Culled from since-released memos he wrote immediately after his encounters with Trump, Comey provides significant detail of his Presidential encounters, noting everthing from the firmness of a handshake to the location of the grandfather clock in the Oval Office. But more than just being there with Comey, the reader gets rare insight into how a career federal law enforcement official thinks. Tethered to truth and justice — a “higher loyalty” — Comey shows no deference to his former boss, calling the President “ego-driven,” “morally unfit” and a “mob boss.”
Many readers will do themselves a disservice and skip to the highly-publicized back of the book seeking to confirm their own criticisms about Trump, or discrediting the author as a self-righteous media hound looking to capitalize on Trump’s unpopularity. By doing so, they’ll likely see Comey as no different from any left-wing partisan who is critical of the President.
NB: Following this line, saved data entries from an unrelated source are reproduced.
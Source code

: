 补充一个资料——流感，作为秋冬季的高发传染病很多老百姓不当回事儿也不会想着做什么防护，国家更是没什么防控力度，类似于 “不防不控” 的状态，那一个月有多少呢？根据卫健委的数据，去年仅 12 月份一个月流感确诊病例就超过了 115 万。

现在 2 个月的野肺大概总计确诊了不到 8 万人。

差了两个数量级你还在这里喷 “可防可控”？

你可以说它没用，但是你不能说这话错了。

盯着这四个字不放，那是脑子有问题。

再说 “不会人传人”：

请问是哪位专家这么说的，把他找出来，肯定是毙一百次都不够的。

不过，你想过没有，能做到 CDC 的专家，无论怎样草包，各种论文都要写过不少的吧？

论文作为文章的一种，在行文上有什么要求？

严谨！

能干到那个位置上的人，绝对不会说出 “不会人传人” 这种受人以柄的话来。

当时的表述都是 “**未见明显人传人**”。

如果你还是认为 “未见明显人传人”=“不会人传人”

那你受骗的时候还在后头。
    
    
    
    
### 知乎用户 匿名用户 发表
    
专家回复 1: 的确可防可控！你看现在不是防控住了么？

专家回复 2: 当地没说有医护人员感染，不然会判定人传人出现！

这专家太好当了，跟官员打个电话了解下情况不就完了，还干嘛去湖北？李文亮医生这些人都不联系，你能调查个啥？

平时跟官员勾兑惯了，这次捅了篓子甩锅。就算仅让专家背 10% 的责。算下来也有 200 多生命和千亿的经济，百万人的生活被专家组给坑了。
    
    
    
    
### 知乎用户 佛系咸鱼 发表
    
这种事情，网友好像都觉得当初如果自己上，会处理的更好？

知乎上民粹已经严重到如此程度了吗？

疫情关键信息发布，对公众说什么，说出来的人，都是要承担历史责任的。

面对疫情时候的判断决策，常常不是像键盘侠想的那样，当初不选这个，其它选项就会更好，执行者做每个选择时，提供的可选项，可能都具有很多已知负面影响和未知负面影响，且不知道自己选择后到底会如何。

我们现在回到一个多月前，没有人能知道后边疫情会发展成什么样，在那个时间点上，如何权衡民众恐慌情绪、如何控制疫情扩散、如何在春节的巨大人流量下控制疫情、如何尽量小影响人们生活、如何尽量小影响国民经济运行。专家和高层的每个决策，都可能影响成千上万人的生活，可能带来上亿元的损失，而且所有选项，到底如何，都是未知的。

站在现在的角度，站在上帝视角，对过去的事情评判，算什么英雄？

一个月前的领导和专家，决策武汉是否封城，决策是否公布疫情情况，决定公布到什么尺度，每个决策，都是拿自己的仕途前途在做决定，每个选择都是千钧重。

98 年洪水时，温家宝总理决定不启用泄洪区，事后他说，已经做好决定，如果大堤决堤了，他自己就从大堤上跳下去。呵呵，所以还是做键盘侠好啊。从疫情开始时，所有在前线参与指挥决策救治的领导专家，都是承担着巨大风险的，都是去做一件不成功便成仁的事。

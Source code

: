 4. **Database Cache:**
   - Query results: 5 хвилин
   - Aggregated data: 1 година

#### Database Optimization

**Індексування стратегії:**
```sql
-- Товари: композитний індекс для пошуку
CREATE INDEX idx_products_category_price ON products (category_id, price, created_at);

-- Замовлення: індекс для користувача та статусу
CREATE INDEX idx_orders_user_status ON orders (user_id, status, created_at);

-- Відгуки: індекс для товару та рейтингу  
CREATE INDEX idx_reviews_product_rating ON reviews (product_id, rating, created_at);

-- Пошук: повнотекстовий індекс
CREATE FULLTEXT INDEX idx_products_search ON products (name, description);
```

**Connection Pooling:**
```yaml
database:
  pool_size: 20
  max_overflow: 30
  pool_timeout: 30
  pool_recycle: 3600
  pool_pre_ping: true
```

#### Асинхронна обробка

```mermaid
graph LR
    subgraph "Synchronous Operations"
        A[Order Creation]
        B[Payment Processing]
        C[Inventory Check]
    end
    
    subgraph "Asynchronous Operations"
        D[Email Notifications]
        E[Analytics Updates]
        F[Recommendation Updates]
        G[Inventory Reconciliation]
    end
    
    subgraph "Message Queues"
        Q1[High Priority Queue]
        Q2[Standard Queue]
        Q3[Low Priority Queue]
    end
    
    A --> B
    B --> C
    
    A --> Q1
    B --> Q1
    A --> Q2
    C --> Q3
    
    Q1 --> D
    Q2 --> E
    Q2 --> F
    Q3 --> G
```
But if you read the book from beginning to end — starting with Comey’s time prosecuting the mafia (and Martha Stewart), his internal fights over spying and torture in President Bush’s administration, and finally his handling of the Hillary Clinton email scandal while serving under President Obama — you’ll see that Comey’s actions back up his assertion that he has “a higher loyalty.”
Democrat or Republican, mafia or Martha Stewart, Comey was never afraid to pursue the truth. Partisan pundits who criticize this demonstrated altruistic relationship with justice as being “self-righteous” simply reinforces Comey’s assertion that Trump — and his supporters — are “untethered to the truth.”